Barnard’s Star is 6 light-years away, so the quoted distances are consistent. However, as “Crowlspace” is about Hard-SF the relativistic trajectory needs to be checked. Acceleration, distance and time are inextricably linked, even in plain old Newtonian mechanics.
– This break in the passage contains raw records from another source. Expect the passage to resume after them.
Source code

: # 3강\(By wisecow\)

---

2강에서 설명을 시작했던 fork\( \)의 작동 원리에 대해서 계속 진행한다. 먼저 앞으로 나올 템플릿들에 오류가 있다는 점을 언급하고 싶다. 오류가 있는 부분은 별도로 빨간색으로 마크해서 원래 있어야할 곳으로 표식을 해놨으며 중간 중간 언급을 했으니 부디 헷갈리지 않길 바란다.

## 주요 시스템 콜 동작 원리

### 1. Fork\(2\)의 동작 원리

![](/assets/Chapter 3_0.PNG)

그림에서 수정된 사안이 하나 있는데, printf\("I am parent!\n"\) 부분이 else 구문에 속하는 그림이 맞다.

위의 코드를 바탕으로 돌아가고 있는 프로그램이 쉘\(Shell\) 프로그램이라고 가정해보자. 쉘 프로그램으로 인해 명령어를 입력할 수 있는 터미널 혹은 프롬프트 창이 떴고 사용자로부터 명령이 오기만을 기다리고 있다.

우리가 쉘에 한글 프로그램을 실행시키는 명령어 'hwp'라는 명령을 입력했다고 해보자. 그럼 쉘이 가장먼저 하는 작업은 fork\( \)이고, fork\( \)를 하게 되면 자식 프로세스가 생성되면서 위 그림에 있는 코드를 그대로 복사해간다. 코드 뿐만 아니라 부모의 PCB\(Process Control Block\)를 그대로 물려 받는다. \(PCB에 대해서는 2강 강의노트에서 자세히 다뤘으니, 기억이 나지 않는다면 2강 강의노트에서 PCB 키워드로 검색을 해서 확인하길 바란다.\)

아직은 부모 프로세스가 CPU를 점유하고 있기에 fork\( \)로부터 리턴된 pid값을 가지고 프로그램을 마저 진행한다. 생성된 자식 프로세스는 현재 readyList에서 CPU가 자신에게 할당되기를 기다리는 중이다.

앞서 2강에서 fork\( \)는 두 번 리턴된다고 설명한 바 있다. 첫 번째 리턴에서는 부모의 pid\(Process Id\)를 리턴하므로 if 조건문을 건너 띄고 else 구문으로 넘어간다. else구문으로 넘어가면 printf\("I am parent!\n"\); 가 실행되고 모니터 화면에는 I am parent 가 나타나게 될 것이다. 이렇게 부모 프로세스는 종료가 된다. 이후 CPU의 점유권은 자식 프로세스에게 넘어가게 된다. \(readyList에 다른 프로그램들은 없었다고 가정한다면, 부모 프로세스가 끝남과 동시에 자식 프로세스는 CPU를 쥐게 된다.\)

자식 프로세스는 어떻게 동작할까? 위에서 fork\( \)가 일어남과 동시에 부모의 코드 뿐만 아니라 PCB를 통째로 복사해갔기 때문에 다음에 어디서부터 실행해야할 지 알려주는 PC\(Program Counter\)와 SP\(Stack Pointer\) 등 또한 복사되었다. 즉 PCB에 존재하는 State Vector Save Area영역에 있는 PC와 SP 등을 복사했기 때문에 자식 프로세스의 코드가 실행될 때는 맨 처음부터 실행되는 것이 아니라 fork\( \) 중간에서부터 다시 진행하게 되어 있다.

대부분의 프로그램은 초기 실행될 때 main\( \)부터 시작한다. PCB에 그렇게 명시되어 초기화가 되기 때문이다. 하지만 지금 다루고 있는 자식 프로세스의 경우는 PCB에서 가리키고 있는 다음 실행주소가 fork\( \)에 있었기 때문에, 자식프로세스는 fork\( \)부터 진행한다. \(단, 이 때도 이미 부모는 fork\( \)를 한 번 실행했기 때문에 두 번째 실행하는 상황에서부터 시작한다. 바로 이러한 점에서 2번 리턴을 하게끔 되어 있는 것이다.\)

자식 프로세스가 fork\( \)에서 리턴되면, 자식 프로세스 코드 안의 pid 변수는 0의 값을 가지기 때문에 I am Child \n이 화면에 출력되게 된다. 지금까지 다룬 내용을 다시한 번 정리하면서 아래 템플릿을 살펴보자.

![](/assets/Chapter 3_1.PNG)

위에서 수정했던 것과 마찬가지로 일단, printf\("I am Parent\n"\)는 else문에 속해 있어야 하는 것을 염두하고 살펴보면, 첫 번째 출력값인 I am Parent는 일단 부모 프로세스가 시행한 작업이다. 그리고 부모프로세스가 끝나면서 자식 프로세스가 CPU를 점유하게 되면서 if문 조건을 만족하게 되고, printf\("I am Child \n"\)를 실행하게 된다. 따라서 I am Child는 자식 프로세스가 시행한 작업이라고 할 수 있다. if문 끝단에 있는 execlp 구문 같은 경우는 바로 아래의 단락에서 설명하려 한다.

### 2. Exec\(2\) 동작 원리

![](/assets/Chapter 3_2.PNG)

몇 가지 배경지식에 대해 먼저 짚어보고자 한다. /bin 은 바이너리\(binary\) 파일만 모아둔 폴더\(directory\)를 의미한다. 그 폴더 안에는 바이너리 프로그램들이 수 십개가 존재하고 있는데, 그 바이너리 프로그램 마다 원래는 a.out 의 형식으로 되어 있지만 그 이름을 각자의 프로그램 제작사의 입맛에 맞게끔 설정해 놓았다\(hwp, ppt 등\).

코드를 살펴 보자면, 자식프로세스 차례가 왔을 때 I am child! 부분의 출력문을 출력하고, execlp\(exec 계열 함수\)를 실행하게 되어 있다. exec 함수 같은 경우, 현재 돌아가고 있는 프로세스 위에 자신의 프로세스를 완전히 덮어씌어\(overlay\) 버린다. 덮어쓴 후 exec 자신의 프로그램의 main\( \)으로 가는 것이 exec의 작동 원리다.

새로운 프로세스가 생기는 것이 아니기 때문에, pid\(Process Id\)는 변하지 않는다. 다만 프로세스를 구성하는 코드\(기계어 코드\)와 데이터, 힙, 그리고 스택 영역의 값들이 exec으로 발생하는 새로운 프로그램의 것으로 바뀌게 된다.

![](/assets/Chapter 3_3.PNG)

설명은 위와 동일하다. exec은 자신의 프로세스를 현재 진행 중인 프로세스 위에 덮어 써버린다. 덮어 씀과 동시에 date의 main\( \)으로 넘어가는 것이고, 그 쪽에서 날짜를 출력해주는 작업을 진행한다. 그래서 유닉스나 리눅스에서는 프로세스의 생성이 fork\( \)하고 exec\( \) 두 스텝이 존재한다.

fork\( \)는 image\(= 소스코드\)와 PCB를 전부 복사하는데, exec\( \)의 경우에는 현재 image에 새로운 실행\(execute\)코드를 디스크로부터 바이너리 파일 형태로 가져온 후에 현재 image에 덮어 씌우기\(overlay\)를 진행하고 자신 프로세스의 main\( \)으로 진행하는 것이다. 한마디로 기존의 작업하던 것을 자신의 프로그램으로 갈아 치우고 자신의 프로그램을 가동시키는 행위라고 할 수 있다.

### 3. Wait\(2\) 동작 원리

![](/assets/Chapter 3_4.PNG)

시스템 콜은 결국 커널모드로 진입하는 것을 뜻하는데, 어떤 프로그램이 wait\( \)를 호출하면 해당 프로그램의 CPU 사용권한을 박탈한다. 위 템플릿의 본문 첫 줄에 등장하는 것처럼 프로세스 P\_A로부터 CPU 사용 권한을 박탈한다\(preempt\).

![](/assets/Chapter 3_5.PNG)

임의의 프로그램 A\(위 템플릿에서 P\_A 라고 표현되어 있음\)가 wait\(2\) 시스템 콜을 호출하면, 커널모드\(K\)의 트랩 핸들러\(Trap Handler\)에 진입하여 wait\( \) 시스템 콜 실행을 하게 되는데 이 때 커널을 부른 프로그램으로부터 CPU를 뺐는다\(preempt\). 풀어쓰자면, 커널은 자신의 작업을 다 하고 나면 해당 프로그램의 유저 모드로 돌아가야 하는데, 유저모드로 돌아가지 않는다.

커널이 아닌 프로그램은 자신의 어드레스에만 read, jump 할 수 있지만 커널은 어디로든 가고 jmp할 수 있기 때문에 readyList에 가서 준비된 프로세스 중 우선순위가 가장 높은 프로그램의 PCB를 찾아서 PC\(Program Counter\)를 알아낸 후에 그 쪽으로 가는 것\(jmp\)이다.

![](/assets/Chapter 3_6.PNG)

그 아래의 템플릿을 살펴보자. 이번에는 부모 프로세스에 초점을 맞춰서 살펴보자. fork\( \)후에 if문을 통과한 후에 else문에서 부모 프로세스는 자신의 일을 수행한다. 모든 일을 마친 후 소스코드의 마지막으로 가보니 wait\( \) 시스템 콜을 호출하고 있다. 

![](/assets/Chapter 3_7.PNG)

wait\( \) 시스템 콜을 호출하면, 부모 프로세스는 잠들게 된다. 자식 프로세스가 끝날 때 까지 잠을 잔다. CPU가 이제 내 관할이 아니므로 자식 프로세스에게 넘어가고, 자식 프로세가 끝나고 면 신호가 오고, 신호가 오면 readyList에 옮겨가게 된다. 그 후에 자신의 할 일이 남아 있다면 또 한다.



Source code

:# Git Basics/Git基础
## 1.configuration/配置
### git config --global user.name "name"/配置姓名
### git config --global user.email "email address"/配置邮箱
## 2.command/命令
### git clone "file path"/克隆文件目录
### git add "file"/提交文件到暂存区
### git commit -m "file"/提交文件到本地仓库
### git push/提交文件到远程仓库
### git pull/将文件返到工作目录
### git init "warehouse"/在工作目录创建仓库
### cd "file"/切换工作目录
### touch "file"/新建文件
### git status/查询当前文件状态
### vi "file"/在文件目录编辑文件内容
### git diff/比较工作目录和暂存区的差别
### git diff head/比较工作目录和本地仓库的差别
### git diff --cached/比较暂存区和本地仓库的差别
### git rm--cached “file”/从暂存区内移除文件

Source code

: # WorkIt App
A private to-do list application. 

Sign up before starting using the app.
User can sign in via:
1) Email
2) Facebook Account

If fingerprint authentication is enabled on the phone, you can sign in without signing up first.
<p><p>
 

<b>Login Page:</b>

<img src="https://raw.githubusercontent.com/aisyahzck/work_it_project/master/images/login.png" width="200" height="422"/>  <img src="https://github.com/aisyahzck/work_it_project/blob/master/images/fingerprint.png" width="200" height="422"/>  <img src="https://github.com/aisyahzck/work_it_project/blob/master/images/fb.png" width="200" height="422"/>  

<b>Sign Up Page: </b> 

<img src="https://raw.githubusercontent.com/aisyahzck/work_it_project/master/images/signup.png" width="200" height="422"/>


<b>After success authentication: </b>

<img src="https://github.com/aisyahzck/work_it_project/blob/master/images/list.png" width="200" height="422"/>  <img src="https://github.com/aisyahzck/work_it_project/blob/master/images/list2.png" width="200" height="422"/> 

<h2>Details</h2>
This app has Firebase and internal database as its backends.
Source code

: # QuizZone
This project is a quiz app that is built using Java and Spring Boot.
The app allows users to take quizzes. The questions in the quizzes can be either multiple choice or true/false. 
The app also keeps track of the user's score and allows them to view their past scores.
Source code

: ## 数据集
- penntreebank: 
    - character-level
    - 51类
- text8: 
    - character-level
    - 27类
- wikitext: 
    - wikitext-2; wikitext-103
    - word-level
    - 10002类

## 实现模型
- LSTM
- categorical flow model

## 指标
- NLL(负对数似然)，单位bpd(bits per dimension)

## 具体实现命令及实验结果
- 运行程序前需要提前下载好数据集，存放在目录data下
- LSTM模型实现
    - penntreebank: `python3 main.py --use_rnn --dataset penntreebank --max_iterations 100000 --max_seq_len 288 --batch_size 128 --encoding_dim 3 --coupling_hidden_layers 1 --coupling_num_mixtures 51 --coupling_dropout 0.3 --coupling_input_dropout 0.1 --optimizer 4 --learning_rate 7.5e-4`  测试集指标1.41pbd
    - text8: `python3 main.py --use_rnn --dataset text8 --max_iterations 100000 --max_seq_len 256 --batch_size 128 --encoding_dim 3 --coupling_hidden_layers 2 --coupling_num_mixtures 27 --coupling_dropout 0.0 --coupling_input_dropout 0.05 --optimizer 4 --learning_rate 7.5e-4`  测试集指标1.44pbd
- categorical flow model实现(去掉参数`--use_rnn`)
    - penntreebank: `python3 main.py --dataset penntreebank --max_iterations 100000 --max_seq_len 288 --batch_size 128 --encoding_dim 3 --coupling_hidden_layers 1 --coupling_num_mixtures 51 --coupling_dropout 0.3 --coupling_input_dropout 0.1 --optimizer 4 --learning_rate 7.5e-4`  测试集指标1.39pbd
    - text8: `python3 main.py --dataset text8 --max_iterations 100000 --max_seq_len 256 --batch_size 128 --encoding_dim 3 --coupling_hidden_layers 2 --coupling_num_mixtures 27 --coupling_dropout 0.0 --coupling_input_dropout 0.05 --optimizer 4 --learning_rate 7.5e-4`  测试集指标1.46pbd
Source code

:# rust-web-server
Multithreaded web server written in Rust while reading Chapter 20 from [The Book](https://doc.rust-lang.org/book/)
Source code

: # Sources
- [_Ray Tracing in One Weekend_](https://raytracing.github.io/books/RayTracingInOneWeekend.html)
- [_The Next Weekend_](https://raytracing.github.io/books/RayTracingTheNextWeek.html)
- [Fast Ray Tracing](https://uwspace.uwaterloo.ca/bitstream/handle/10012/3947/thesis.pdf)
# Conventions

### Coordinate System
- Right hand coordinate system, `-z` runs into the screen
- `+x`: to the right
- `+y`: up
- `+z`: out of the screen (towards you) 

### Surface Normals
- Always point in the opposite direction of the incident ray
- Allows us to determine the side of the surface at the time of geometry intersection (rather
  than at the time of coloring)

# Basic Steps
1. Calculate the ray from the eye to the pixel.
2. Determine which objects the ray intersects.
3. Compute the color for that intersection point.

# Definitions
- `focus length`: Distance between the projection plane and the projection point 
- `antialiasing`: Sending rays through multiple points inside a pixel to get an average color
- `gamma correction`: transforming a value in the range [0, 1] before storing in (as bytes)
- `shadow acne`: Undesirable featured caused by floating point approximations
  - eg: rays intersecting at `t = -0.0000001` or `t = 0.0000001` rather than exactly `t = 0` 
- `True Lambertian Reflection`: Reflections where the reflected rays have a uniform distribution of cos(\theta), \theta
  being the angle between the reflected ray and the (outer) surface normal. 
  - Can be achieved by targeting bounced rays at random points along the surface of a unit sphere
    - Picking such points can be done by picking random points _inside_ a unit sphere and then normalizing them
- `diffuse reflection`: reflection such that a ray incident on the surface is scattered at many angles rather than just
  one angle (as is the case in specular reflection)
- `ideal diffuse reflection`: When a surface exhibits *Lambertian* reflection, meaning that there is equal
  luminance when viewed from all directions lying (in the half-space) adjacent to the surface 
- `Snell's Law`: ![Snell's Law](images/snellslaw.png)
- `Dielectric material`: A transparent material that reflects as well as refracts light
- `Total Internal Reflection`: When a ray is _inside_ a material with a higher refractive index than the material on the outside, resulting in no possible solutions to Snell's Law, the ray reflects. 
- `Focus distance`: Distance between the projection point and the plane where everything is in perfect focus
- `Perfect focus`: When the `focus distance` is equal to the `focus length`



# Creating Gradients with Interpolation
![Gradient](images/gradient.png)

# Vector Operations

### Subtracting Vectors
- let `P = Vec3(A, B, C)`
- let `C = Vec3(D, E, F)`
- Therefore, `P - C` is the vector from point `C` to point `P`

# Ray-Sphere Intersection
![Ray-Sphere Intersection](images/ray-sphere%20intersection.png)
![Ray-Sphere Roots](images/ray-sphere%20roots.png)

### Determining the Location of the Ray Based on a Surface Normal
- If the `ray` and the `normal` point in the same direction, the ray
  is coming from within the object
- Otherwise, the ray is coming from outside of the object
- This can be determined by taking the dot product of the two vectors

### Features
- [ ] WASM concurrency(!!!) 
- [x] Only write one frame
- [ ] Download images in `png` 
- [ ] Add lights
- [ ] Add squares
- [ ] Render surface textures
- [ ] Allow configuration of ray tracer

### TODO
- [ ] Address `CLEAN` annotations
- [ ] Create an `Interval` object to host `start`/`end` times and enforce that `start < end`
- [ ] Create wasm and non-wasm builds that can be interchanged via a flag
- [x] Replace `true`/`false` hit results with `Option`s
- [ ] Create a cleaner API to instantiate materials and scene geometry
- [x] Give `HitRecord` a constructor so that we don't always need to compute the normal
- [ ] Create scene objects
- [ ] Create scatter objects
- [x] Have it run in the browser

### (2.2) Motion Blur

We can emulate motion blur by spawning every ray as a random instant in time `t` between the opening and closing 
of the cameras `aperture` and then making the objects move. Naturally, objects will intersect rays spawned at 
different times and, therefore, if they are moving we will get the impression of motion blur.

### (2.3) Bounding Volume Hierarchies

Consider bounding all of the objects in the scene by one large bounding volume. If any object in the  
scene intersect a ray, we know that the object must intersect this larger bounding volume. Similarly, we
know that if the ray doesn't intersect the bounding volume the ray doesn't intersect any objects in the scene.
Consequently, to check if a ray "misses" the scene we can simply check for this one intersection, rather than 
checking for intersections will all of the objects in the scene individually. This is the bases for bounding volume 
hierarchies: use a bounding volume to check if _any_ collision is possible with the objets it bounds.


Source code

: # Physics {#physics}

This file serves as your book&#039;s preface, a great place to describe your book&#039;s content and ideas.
To reach a speed v, then slow down to zero again, takes a time, \(t_g\), at an acceleration, g, related by:

$$t_g=\left(\frac {2.v}{g}\right)$$

Conversely the maximum velocity attained, at \(t_g/2\), is:

$$v=\left(\frac{g.t_g}{2}\right)$$

In Relativistic motion the sidereal time required is also a simple relationship between gamma-factor, speed and acceleration:

$$t_g=\left(\frac {2.\gamma.v}{g}\right)$$

Gamma-factor is defined as:

$$\gamma=\sqrt{1-\left(\frac{v}{c}\right)^2} = \sqrt{1+\left(\frac{g.t_g}{2.c}\right)^2}$$

And maximum velocity becomes:

$$v=\frac{\frac{g.t_g}{2}}{\left(1+\left(\frac{g.t_g}{2.c}\right)^2\right)}$$

The “Columbus VI” takes 16 years to reach a gamma factor of 2 at 1/8th gee, then slow down again. But what time is really required?

At 1 gee the time-factor of cee/gee is 0.97 years, thus 1/8 gee is 8 times as long.

The speed is SQRT(3/4) cee and the gamma factor is 2, so the total acceleration time should be 2.(0.97).(8).SQRT(3).

To get to gamma 2 in 16 years, the acceleration has to be (0.97)*SQRT(3) times higher, about 0.21 gee.

Alternatively we can ask ourselves, how far does 1/8 gee really get us in 16 years, followed by 5 years of cruising at the resulting speed?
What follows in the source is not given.